How to complete this task
Return, without pictures, the lines from the start of the data through the one that contains "End your letter".
[Records to use Boundary: Start]
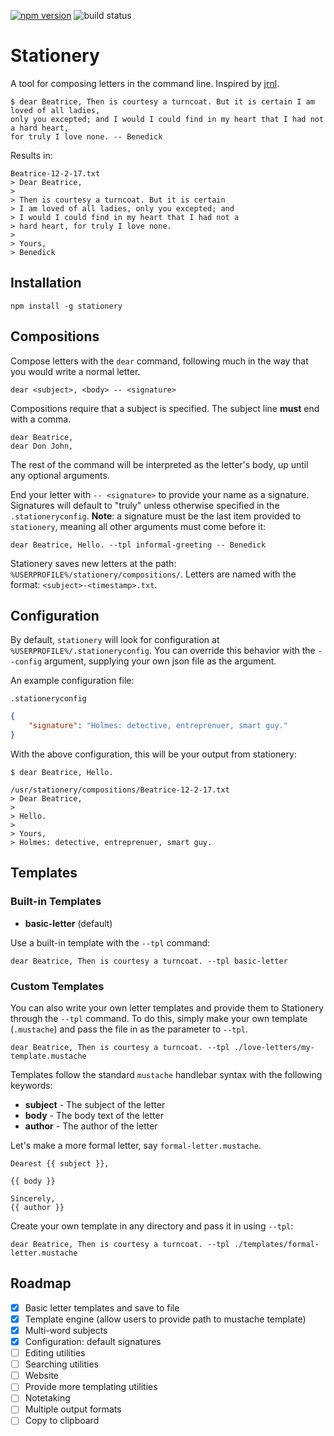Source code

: [![npm version](https://badge.fury.io/js/stationery.svg)](https://badge.fury.io/js/stationery)
![build status](https://travis-ci.org/mgmarlow/dss.svg?branch=master)

# Stationery

A tool for composing letters in the command line. Inspired by [jrnl](http://jrnl.sh/).

```
$ dear Beatrice, Then is courtesy a turncoat. But it is certain I am loved of all ladies,
only you excepted; and I would I could find in my heart that I had not a hard heart,
for truly I love none. -- Benedick
```

Results in:

```  
Beatrice-12-2-17.txt
> Dear Beatrice,
> 
> Then is courtesy a turncoat. But it is certain
> I am loved of all ladies, only you excepted; and
> I would I could find in my heart that I had not a
> hard heart, for truly I love none.
> 
> Yours,
> Benedick
```

## Installation
```
npm install -g stationery
```

## Compositions
Compose letters with the `dear` command, following much in the way that you would write a normal letter.

```
dear <subject>, <body> -- <signature>
```

Compositions require that a subject is specified. The subject line **must** end with a comma.

```
dear Beatrice,
dear Don John,
```

The rest of the command will be interpreted as the letter's body, up until any optional arguments.

End your letter with `-- <signature>` to provide your name as a signature. Signatures will
default to "truly" unless otherwise specified in the `.stationeryconfig`. **Note**: a signature must
be the last item provided to `stationery`, meaning all other arguments must come before it:

```
dear Beatrice, Hello. --tpl informal-greeting -- Benedick
```

Stationery saves new letters at the path: `%USERPROFILE%/stationery/compositions/`. Letters are named with the
format: `<subject>-<timestamp>.txt`.

## Configuration
By default, `stationery` will look for configuration at `%USERPROFILE%/.stationeryconfig`.
You can override this behavior with the `--config` argument, supplying your own json file
as the argument.

An example configuration file:

`.stationeryconfig`
```json
{
    "signature": "Holmes: detective, entreprenuer, smart guy."
}
```

With the above configuration, this will be your output from stationery:
```
$ dear Beatrice, Hello.

/usr/stationery/compositions/Beatrice-12-2-17.txt
> Dear Beatrice,
>
> Hello.
>
> Yours,
> Holmes: detective, entreprenuer, smart guy.
```

## Templates

### Built-in Templates

* **basic-letter** (default)

Use a built-in template with the `--tpl` command:
```
dear Beatrice, Then is courtesy a turncoat. --tpl basic-letter
```


### Custom Templates
You can also write your own letter templates and provide them to Stationery through the
`--tpl` command. To do this, simply make your own template (`.mustache`) and pass the file 
in as the parameter to `--tpl`.

```
dear Beatrice, Then is courtesy a turncoat. --tpl ./love-letters/my-template.mustache
```

Templates follow the standard `mustache` handlebar syntax with the following keywords:

* **subject** - The subject of the letter
* **body** - The body text of the letter
* **author** - The author of the letter

Let's make a more formal letter, say `formal-letter.mustache`.

```
Dearest {{ subject }},

{{ body }}

Sincerely,
{{ author }}
```

Create your own template in any directory and pass it in using `--tpl`:

```
dear Beatrice, Then is courtesy a turncoat. --tpl ./templates/formal-letter.mustache
```

## Roadmap
* [x] Basic letter templates and save to file
* [x] Template engine (allow users to provide path to mustache template)
* [x] Multi-word subjects
* [x] Configuration: default signatures
* [ ] Editing utilities
* [ ] Searching utilities
* [ ] Website
* [ ] Provide more templating utilities
* [ ] Notetaking
* [ ] Multiple output formats
* [ ] Copy to clipboard
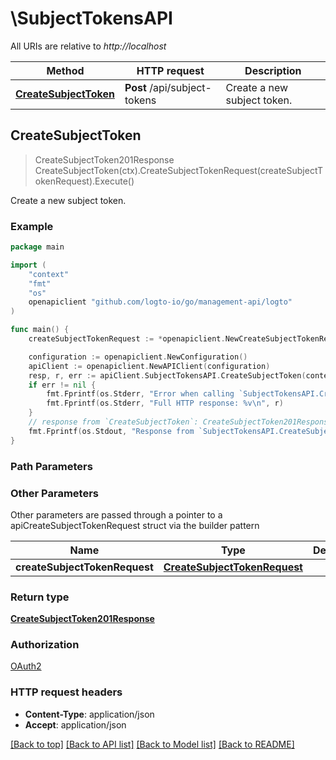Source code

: # \SubjectTokensAPI

All URIs are relative to *http://localhost*

Method | HTTP request | Description
------------- | ------------- | -------------
[**CreateSubjectToken**](SubjectTokensAPI.md#CreateSubjectToken) | **Post** /api/subject-tokens | Create a new subject token.



## CreateSubjectToken

> CreateSubjectToken201Response CreateSubjectToken(ctx).CreateSubjectTokenRequest(createSubjectTokenRequest).Execute()

Create a new subject token.



### Example

```go
package main

import (
	"context"
	"fmt"
	"os"
	openapiclient "github.com/logto-io/go/management-api/logto"
)

func main() {
	createSubjectTokenRequest := *openapiclient.NewCreateSubjectTokenRequest("UserId_example") // CreateSubjectTokenRequest | 

	configuration := openapiclient.NewConfiguration()
	apiClient := openapiclient.NewAPIClient(configuration)
	resp, r, err := apiClient.SubjectTokensAPI.CreateSubjectToken(context.Background()).CreateSubjectTokenRequest(createSubjectTokenRequest).Execute()
	if err != nil {
		fmt.Fprintf(os.Stderr, "Error when calling `SubjectTokensAPI.CreateSubjectToken``: %v\n", err)
		fmt.Fprintf(os.Stderr, "Full HTTP response: %v\n", r)
	}
	// response from `CreateSubjectToken`: CreateSubjectToken201Response
	fmt.Fprintf(os.Stdout, "Response from `SubjectTokensAPI.CreateSubjectToken`: %v\n", resp)
}
```

### Path Parameters



### Other Parameters

Other parameters are passed through a pointer to a apiCreateSubjectTokenRequest struct via the builder pattern


Name | Type | Description  | Notes
------------- | ------------- | ------------- | -------------
 **createSubjectTokenRequest** | [**CreateSubjectTokenRequest**](CreateSubjectTokenRequest.md) |  | 

### Return type

[**CreateSubjectToken201Response**](CreateSubjectToken201Response.md)

### Authorization

[OAuth2](../README.md#OAuth2)

### HTTP request headers

- **Content-Type**: application/json
- **Accept**: application/json

[[Back to top]](#) [[Back to API list]](../README.md#documentation-for-api-endpoints)
[[Back to Model list]](../README.md#documentation-for-models)
[[Back to README]](../README.md)

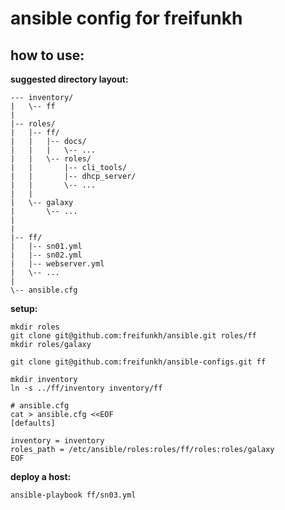 # ansible config for freifunkh

## how to use:

**suggested directory layout:**

    --- inventory/
    |   \-- ff
    |
    |-- roles/
    |   |-- ff/
    |   |   |-- docs/
    |   |   |   \-- ...
    |   |   \-- roles/
    |   |       |-- cli_tools/
    |   |       |-- dhcp_server/
    |   |       \-- ...
    |   |
    |   \-- galaxy
    |       \-- ...
    |             
    |
    |-- ff/
    |   |-- sn01.yml
    |   |-- sn02.yml
    |   |-- webserver.yml
    |   \-- ...
    |
    \-- ansible.cfg

**setup:**

``` shell
mkdir roles
git clone git@github.com:freifunkh/ansible.git roles/ff
mkdir roles/galaxy

git clone git@github.com:freifunkh/ansible-configs.git ff

mkdir inventory
ln -s ../ff/inventory inventory/ff

# ansible.cfg
cat > ansible.cfg <<EOF
[defaults]

inventory = inventory
roles_path = /etc/ansible/roles:roles/ff/roles:roles/galaxy
EOF

```

**deploy a host:**

``` shell
ansible-playbook ff/sn03.yml
```
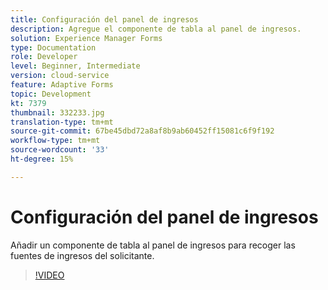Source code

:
 ```yaml
---
title: Configuración del panel de ingresos
description: Agregue el componente de tabla al panel de ingresos.
solution: Experience Manager Forms
type: Documentation
role: Developer
level: Beginner, Intermediate
version: cloud-service
feature: Adaptive Forms
topic: Development
kt: 7379
thumbnail: 332233.jpg
translation-type: tm+mt
source-git-commit: 67be45dbd72a8af8b9ab60452ff15081c6f9f192
workflow-type: tm+mt
source-wordcount: '33'
ht-degree: 15%

---
```



# Configuración del panel de ingresos

Añadir un componente de tabla al panel de ingresos para recoger las fuentes de ingresos del solicitante.

>[!VIDEO](https://video.tv.adobe.com/v/332233?quality=12&learn=on)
[Records to use Boundary: End]
Task response
Source code

: [![npm version](https://badge.fury.io/js/stationery.svg)](https://badge.fury.io/js/stationery)
![build status](https://travis-ci.org/mgmarlow/dss.svg?branch=master)

# Stationery

A tool for composing letters in the command line. Inspired by [jrnl](http://jrnl.sh/).

```
$ dear Beatrice, Then is courtesy a turncoat. But it is certain I am loved of all ladies,
only you excepted; and I would I could find in my heart that I had not a hard heart,
for truly I love none. -- Benedick
```

Results in:

```  
Beatrice-12-2-17.txt
> Dear Beatrice,
> 
> Then is courtesy a turncoat. But it is certain
> I am loved of all ladies, only you excepted; and
> I would I could find in my heart that I had not a
> hard heart, for truly I love none.
> 
> Yours,
> Benedick
```

## Installation
```
npm install -g stationery
```

## Compositions
Compose letters with the `dear` command, following much in the way that you would write a normal letter.

```
dear <subject>, <body> -- <signature>
```

Compositions require that a subject is specified. The subject line **must** end with a comma.

```
dear Beatrice,
dear Don John,
```

The rest of the command will be interpreted as the letter's body, up until any optional arguments.

End your letter with `-- <signature>` to provide your name as a signature. Signatures will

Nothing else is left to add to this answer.